Mesdames, Messieurs,

Le département de la Réunion est aujourd'hui confronté à une crise sanitaire extrêmement préoccupante, provoquée par une épidémie de chikungunya. Les dernières estimations font état de près de 186 000 personnes touchées par la maladie, soit un cinquième des habitants de l'île. Rapporté à l'hexagone, cela équivaudrait à la population de la région Île-de-France.

Le chikungunya, dû à un arbovirus tout comme la dengue et la fièvre jaune, se transmet par un moustique de genre Aedes. Il s'agit d'une affection dont la symptomatologie évoque celle d'une grippe sévère mais qui, souvent, prend une forme particulièrement invalidante pouvant durer plusieurs semaines. Elle peut être à l'origine de complications graves, notamment d'ordre neurologique (encéphalites) et peut s'avérer mortelle chez des sujets fragilisés. On estime actuellement à 93 le nombre de décès directement ou indirectement imputables au chikungunya. On soupçonne également des transmissions du virus de la mère à l'enfant.

Il n'existe pour l'instant ni vaccin, ni traitement spécifique. La recherche souffre d'un manque de moyens et la connaissance du virus est encore très limitée.

Face à cette épidémie, il importe donc de s'attaquer au vecteur et pour cela, de mener une campagne intensive de démoustication et de destruction des gîtes larvaires. Il est indispensable, par ailleurs, de sensibiliser le public aux mesures de protection.

Les premiers cas de chikungunya sont apparus à la Réunion en février 2005. Mais, ce n'est que très récemment que les autorités ont admis devoir faire face à une crise de grande ampleur et ont décidé de prendre des mesures plus en rapport avec la réalité du problème. Soit près d'un an après l'apparition de l'épidémie.

Les pouvoirs publics ne se sont manifestement pas mobilisés à la hauteur du risque épidémique, en dépit des nombreuses alertes lancées localement. Dès novembre 2005, la situation avait atteint une telle gravité dans le département que Madame Gélita HOARAU, sénatrice de la Réunion, l'avait qualifiée en séance publique de « véritable catastrophe sanitaire qui, d'ores et déjà, fait des ravages ».

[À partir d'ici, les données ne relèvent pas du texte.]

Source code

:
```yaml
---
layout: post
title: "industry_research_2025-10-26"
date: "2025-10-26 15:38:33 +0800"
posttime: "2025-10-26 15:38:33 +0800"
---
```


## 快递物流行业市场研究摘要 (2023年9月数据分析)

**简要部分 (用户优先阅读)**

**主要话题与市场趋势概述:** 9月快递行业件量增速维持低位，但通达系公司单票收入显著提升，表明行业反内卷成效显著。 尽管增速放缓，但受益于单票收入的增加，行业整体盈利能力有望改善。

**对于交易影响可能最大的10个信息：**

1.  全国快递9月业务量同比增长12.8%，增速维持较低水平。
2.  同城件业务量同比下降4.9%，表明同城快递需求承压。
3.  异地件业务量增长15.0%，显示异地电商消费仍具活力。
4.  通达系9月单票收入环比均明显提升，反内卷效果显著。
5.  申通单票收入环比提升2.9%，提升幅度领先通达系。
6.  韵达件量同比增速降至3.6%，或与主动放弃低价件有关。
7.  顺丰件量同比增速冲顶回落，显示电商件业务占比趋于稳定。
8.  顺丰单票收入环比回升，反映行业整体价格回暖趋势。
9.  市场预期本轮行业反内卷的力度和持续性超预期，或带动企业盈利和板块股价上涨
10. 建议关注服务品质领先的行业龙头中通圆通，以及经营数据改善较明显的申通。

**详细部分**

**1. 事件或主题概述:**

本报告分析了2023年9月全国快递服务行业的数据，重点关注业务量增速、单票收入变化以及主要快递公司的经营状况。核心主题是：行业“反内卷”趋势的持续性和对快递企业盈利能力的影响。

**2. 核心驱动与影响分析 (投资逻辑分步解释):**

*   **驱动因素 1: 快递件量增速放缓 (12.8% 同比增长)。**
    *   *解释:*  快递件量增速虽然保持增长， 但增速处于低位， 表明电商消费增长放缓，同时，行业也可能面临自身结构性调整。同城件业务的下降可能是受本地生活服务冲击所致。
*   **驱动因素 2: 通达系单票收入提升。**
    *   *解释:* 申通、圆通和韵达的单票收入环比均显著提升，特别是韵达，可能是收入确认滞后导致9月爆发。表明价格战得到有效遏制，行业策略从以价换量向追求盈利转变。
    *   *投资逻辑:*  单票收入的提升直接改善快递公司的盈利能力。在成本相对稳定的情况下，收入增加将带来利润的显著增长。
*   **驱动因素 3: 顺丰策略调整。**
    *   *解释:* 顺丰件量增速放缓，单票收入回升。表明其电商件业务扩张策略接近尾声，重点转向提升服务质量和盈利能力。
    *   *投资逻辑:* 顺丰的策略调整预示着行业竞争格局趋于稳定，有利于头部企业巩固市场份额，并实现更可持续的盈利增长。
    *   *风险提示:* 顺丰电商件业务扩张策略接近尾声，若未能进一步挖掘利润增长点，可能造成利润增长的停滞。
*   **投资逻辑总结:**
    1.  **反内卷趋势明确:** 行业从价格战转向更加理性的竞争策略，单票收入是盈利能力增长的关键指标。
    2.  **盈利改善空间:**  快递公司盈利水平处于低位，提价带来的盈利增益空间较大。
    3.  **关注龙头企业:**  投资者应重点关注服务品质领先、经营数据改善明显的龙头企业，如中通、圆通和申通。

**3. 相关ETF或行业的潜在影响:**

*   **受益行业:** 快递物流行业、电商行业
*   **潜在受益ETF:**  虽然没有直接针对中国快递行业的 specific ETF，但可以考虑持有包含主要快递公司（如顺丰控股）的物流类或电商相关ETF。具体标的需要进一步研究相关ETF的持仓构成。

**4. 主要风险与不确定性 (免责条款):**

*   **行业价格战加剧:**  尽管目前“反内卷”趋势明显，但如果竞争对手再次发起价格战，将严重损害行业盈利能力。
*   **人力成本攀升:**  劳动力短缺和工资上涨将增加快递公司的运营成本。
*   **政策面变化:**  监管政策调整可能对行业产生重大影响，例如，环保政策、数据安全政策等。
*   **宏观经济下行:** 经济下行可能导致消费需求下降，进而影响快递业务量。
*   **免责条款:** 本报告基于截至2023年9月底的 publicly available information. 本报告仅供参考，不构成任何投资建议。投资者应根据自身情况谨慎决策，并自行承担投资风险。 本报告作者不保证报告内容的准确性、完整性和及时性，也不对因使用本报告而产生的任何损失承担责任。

La gestion de cette crise à la Réunion n'est pas sans rappeler celle de la canicule en 2003 : faiblesse de notre veille sanitaire, mauvaise appréhension du risque réel, sous-estimation de la gravité de la maladie, manque de prévention et de réactivité des pouvoirs publics etc.

À l'évidence, l'épidémie pourrait gagner d'autres régions, notamment les Antilles, la Guyane et le sud de la France où existe le moustique vecteur. Il apparaît donc important d'y mener des actions de démoustication.

Pour l'instant, le Gouvernement n'a annoncé un plan de prévention conséquent que pour la France métropolitaine, une position fort mal comprise dans les autres zones concernées.

Il est aujourd'hui indispensable qu'une commission d'enquête puisse faire la lumière sur la gestion de l'épidémie qui a touché la Réunion et sur les mesures de prévention nécessaires pour éviter l'apparition du virus dans les autres départements de France métropolitaine et d'outre-mer concernés.

Cette commission devra, notamment, faire des recommandations en matière de lutte anti-vectorielle, en tenant compte du manque de moyens avéré et du transfert aux conseils généraux des opérations de démoustication prescrites par le préfet, prévu par la loi du 13 août 2004 relative aux libertés et responsabilités locales.

Pour toutes ces raisons, nous vous prions de bien vouloir adopter la présente proposition de résolution.

PROPOSITION DE RÉSOLUTION

Article unique

En application de l'article 11 du Règlement du Sénat, est créée une commission d'enquête parlementaire de vingt-et-un membres sur la gestion de la crise sanitaire déclenchée par l'épidémie de chikungunya à la Réunion et sur les enseignements à en tirer, notamment pour les autres régions où existe le vecteur du virus.